# RECORDS PROVIDED
*****

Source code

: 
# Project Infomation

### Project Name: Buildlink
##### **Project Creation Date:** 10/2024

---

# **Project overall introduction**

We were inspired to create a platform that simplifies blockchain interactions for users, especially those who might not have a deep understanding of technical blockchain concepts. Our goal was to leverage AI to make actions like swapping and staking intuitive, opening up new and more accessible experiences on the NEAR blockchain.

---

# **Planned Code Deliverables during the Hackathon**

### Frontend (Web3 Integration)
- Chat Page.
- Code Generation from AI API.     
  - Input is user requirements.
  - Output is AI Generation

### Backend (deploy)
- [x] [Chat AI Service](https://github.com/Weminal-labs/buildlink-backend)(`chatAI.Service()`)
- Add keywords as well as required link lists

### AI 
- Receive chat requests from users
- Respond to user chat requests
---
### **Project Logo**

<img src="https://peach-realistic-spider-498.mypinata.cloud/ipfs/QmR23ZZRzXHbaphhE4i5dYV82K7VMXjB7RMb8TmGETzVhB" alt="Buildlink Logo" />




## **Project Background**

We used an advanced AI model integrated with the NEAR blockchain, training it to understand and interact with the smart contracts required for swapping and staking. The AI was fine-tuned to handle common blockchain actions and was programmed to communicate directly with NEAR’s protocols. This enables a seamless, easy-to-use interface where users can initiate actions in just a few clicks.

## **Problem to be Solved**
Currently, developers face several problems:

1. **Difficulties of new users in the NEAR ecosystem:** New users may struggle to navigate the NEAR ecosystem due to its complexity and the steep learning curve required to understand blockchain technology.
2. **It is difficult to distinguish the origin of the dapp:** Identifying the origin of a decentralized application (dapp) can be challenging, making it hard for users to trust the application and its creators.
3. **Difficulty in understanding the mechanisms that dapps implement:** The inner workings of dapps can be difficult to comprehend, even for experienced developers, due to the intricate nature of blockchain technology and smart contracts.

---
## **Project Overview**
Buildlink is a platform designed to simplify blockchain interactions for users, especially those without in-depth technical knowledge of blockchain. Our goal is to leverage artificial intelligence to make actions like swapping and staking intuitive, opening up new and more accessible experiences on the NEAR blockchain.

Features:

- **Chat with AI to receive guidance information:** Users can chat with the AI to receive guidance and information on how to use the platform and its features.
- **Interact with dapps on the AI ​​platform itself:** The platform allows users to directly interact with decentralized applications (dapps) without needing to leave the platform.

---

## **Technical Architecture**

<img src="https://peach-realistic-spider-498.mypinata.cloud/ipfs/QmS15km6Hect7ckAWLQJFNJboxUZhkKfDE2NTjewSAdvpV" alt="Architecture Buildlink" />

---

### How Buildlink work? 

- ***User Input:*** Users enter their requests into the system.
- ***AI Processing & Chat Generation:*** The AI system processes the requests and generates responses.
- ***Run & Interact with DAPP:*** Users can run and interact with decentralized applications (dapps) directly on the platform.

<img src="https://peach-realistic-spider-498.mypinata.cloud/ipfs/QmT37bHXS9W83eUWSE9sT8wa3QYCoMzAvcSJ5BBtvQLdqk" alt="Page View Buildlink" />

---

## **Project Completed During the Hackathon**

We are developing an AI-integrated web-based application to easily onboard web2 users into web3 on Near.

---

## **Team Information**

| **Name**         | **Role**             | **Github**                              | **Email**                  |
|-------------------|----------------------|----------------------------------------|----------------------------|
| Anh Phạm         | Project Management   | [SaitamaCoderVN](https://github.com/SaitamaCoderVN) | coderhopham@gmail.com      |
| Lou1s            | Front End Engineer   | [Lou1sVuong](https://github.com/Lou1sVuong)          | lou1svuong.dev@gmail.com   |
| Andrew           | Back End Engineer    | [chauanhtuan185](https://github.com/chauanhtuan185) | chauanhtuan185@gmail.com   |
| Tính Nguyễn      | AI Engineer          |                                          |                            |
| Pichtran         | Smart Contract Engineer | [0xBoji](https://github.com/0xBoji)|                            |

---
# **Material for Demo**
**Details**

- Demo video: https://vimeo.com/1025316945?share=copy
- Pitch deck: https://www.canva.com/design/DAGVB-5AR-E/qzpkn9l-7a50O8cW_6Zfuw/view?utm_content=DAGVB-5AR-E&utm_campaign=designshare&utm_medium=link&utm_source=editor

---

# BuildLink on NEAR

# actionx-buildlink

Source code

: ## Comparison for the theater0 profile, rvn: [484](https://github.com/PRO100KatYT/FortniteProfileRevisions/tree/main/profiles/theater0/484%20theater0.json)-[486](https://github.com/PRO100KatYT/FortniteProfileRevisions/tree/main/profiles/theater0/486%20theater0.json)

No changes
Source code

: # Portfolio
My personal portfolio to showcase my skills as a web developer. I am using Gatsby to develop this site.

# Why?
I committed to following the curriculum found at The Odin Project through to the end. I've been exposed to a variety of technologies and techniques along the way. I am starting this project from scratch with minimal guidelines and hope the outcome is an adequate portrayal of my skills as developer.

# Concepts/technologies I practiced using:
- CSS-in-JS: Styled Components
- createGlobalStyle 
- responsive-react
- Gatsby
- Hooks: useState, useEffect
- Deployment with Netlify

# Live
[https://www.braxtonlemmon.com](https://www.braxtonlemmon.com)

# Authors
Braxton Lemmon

*****

# EXERCISE
Give only the lines from the one holding "We were inspired" through the one holding "2. **It is difficult", each restated exactly as it appears above.

# EXERCISE RESULT
We were inspired to create a platform that simplifies blockchain interactions for users, especially those who might not have a deep understanding of technical blockchain concepts. Our goal was to leverage AI to make actions like swapping and staking intuitive, opening up new and more accessible experiences on the NEAR blockchain.

---

# **Planned Code Deliverables during the Hackathon**

### Frontend (Web3 Integration)
- Chat Page.
- Code Generation from AI API.     
  - Input is user requirements.
  - Output is AI Generation

### Backend (deploy)
- [x] [Chat AI Service](https://github.com/Weminal-labs/buildlink-backend)(`chatAI.Service()`)
- Add keywords as well as required link lists

### AI 
- Receive chat requests from users
- Respond to user chat requests
---
### **Project Logo**

<img src="https://peach-realistic-spider-498.mypinata.cloud/ipfs/QmR23ZZRzXHbaphhE4i5dYV82K7VMXjB7RMb8TmGETzVhB" alt="Buildlink Logo" />




## **Project Background**

We used an advanced AI model integrated with the NEAR blockchain, training it to understand and interact with the smart contracts required for swapping and staking. The AI was fine-tuned to handle common blockchain actions and was programmed to communicate directly with NEAR’s protocols. This enables a seamless, easy-to-use interface where users can initiate actions in just a few clicks.

## **Problem to be Solved**
Currently, developers face several problems:

1. **Difficulties of new users in the NEAR ecosystem:** New users may struggle to navigate the NEAR ecosystem due to its complexity and the steep learning curve required to understand blockchain technology.
2. **It is difficult to distinguish the origin of the dapp:** Identifying the origin of a decentralized application (dapp) can be challenging, making it hard for users to trust the application and its creators.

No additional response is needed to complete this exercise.